Now here we are, four years later. The new CAN-SPAM requirements clearly define “the sender,” and answer some marketers’ concerns around multiple-sender best practices. Here are the main points the new rules clarify:
– Multiple Advertisers: This is where it gets a little tricky, but stay with me. Multiple advertisers have the option of designating one person or party among them as the “CAN-SPAM sender.” This would actually work out to their advantage, as it significantly reduces the complexity of complying with the law in a joint-marketing scenario. If multiple senders do choose to do this, the “designated sender” may be the only one in the “From” line and is the only sender required to include an unsubscribe link and physical address.
In order to qualify as a sender in a multi-advertiser scenario, the law is also much more favorable now. To qualify as the “CAN-SPAM” sender, one must first be “advertising or promoting” one’s own products. Secondly, you must be an initiator of the e-mail. Only “initiators” that advertise their own product, service or Web site can qualify as a sender. After the above two conditions are met, the “From” line must show who will be the “designated sender.”
Keep in mind that this new “designated sender” rule is optional. Marketers can still have two senders in an e-mail if they want to, so that all parties are fully compliant. This is important to note, because if the “designated sender” fails to comply with the law, all other marketers in that message are now potentially liable for compliance.
– Opt-Out Process: The new requirements specify that senders cannot complicate the opt-out process. You can only require an e-mail address on the opt-out page that visitors get to when they click the “unsubscribe” link in your e-mail, and you can’t require a user to visit more than one Web page to opt out.
If you require users to log in to an account with a username and/or password to “manage their e-mail preferences” when all they want to do is unsubscribe, you’re out of compliance. If you have an opt-out survey or a five-page opt-out process designed to make your customers think twice before opting out, you are definitely not in compliance with the law. Charging a fee or requiring any information beyond their e-mail address is now strictly prohibited.
The single-page, single e-mail address form, Web-based opt-out has always been considered a best practice, and now that level of simplicity is a requirement by the law. Keep in mind that you can, however, ask for more information on the opt-out page — you just can’t require it.
One thing that did not change is the 10-day opt-out rule. The reality is that spammers do not honor opt-outs at all while legitimate marketers have not been opportunistic with the 10-business-day window, so the FTC saw no reason to shorten the time frame.

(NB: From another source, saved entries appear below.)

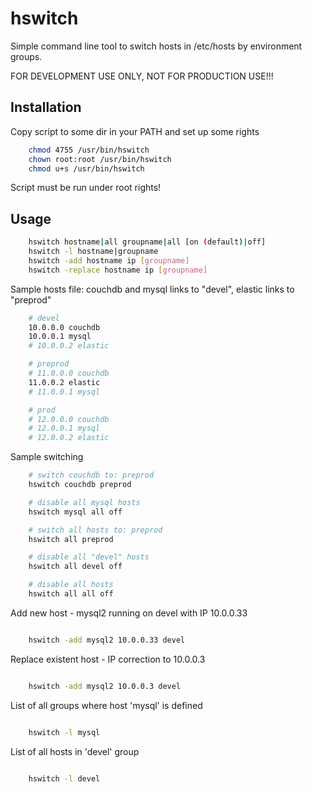 # hswitch

Simple command line tool to switch hosts in /etc/hosts by environment groups.

FOR DEVELOPMENT USE ONLY, NOT FOR PRODUCTION USE!!!

## Installation

Copy script to some dir in your PATH and set up some rights

```bash
    chmod 4755 /usr/bin/hswitch
    chown root:root /usr/bin/hswitch
    chmod u+s /usr/bin/hswitch
```

Script must be run under root rights!

## Usage
```bash
    hswitch hostname|all groupname|all [on (default)|off]
    hswitch -l hostname|groupname
    hswitch -add hostname ip [groupname]
    hswitch -replace hostname ip [groupname]
```

Sample hosts file: couchdb and mysql links to "devel", elastic links to "preprod"

```bash
    # devel
    10.0.0.0 couchdb
    10.0.0.1 mysql
    # 10.0.0.2 elastic

    # preprod
    # 11.0.0.0 couchdb
    11.0.0.2 elastic
    # 11.0.0.1 mysql

    # prod
    # 12.0.0.0 couchdb
    # 12.0.0.1 mysql
    # 12.0.0.2 elastic
```

Sample switching

```bash
    # switch couchdb to: preprod
    hswitch couchdb preprod

    # disable all mysql hosts
    hswitch mysql all off

    # switch all hosts to: preprod
    hswitch all preprod

    # disable all "devel" hosts
    hswitch all devel off

    # disable all hosts
    hswitch all all off

```

Add new host - mysql2 running on devel with IP 10.0.0.33

```bash

    hswitch -add mysql2 10.0.0.33 devel

```

Replace existent host - IP correction to 10.0.0.3

```bash

    hswitch -add mysql2 10.0.0.3 devel

```

List of all groups where host 'mysql' is defined

```bash

    hswitch -l mysql

```

List of all hosts in 'devel' group

```bash

    hswitch -l devel

```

– Forward-to-a-Friend: If a marketer induces or offers an incentive to someone to forward a message, then that marketer has “initiated” that message, and full compliance with CAN-SPAM is required. This may not seem like a big deal, but it is an important clarification of this law. Full compliance means you must scrub outbound forwards that were induced or incented against your suppression list before delivering the forward. It means that an opt-out link and physical address must be included, and the “From” line should probably be the marketer rather than the individual that wants to forward the message. And to top it all off, it doesn’t matter if the forward was done inside the forwarder’s e-mail client or on your website. If the sending of the message is not procured by the advertiser, then the advertiser is not an “initiator” and can’t be held liable for CAN-SPAM compliance.
All in all, the new regulations are something that legitimate marketers should embrace, and make compliance and liability discussions easier to have. If you follow sending best practices, you may have nothing to worry about or change since the FTC’s position is well in line with the prevailing philosophy in the industry.
The one thing all marketers should check is their opt-out page. Make sure it complies with the new opt-out requirements, as that’s probably the one place where people are most out of compliance.
Whether you are starting from scratch or just ensuring you are on the right track, total compliance is in your hands.
John Engler is the vice president and general manager of UnsubCentral, an Austin, Tex.-based company that offers advertisers and affiliates CAN-SPAM suppression list management solutions.